Limited Resources

Relative Perception influences the downward spike of the Change Curve but an even more profound influence is the natural limitation on resources.  Large changes have put many companies out of business.  The depth and width of the downward spike becomes too big to overcome.

A not infrequent example is that of a small company in a relatively fast growing market that wants to significantly increase sales results.  A new sales manager is hired (or worse, their top salesperson is promoted) and given the objective of doubling new account acquisition.  The plan seems simple enough.  To double sales, double the sales staff.

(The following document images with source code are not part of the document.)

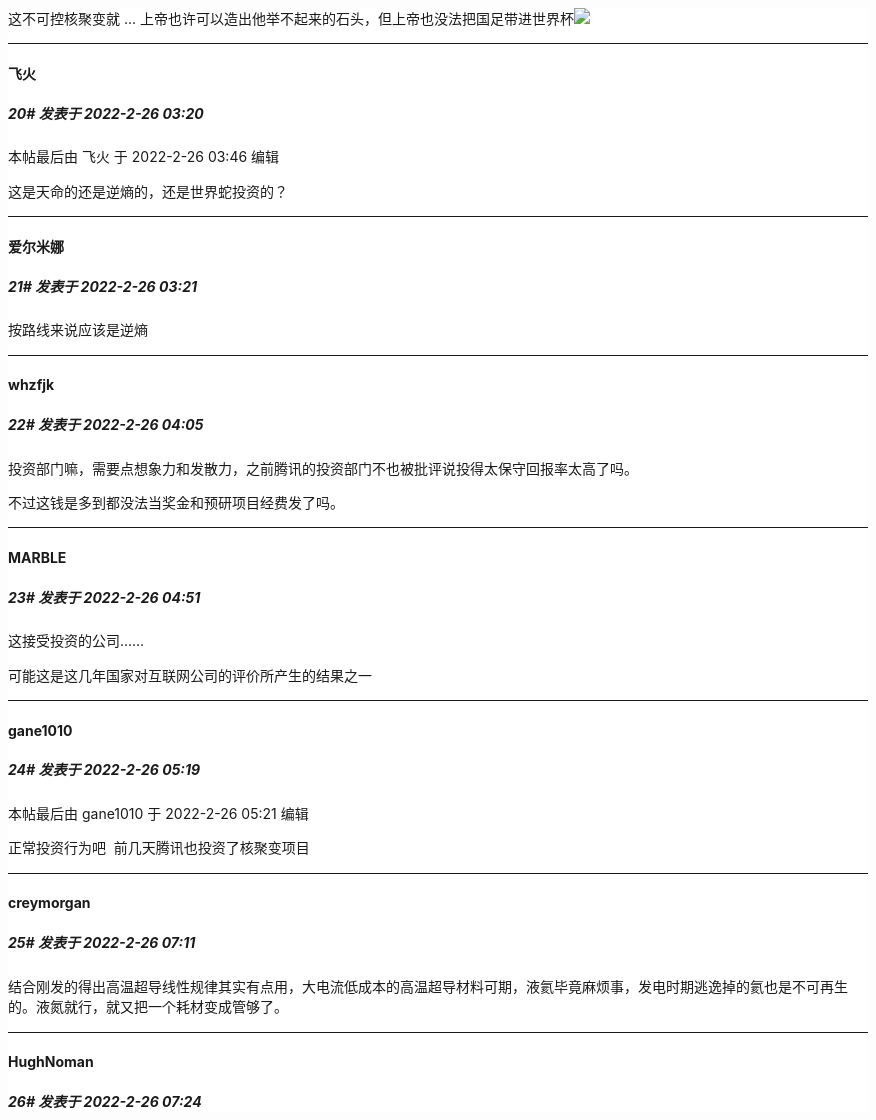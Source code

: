 这不可控核聚变就 ...</blockquote>
上帝也许可以造出他举不起来的石头，但上帝也没法把国足带进世界杯<img src="https://static.saraba1st.com/image/smiley/face2017/067.png" referrerpolicy="no-referrer">

*****

####  飞火  
##### 20#       发表于 2022-2-26 03:20

 本帖最后由 飞火 于 2022-2-26 03:46 编辑 

这是天命的还是逆熵的，还是世界蛇投资的？

*****

####  爱尔米娜  
##### 21#       发表于 2022-2-26 03:21

按路线来说应该是逆熵

*****

####  whzfjk  
##### 22#       发表于 2022-2-26 04:05

投资部门嘛，需要点想象力和发散力，之前腾讯的投资部门不也被批评说投得太保守回报率太高了吗。

不过这钱是多到都没法当奖金和预研项目经费发了吗。

*****

####  MARBLE  
##### 23#       发表于 2022-2-26 04:51

这接受投资的公司……

可能这是这几年国家对互联网公司的评价所产生的结果之一

*****

####  gane1010  
##### 24#       发表于 2022-2-26 05:19

 本帖最后由 gane1010 于 2022-2-26 05:21 编辑 

正常投资行为吧  前几天腾讯也投资了核聚变项目

*****

####  creymorgan  
##### 25#       发表于 2022-2-26 07:11

结合刚发的得出高温超导线性规律其实有点用，大电流低成本的高温超导材料可期，液氦毕竟麻烦事，发电时期逃逸掉的氦也是不可再生的。液氮就行，就又把一个耗材变成管够了。

*****

####  HughNoman  
##### 26#       发表于 2022-2-26 07:24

Only the objective is never realized.  In fact, if you double your sales force quickly, sales typically fall through the basement.  Why?  It takes time for new additions to become productive.  So while new salespeople aren’t yet productive, the original salespeople are spending much of their time mentoring, training, and answering the questions of the new people.  Never forget Parkinson’s Law: work creates work.  Deploying new resources is work.  Like it or not, the introduction of new capacity actually decreases productivity until those new resources are deployed and fully productive.  Do it too fast and you can put an organization out of business.
 
For an enterprise purposefully pursuing long term success, there is no such thing as unlimited resources.  It makes no difference if you could actually double the sales force, triple it or quadruple it because you have the funds.  It makes no difference if un-deployed labor, capital, or material is available.  Deployment, not availability, is the issue.  Resources have to be deployed to become productive and deploying them consumes existing resources and energy.  The concept of limited resources due to deployment is like an hourglass.  You may have access to labor in the case of the sales staff example, but the only way you can successfully deploy those additional resources is incrementally.  You have to get them through the neck of the hourglass, if you are to deploy them without a large negative impact on performance.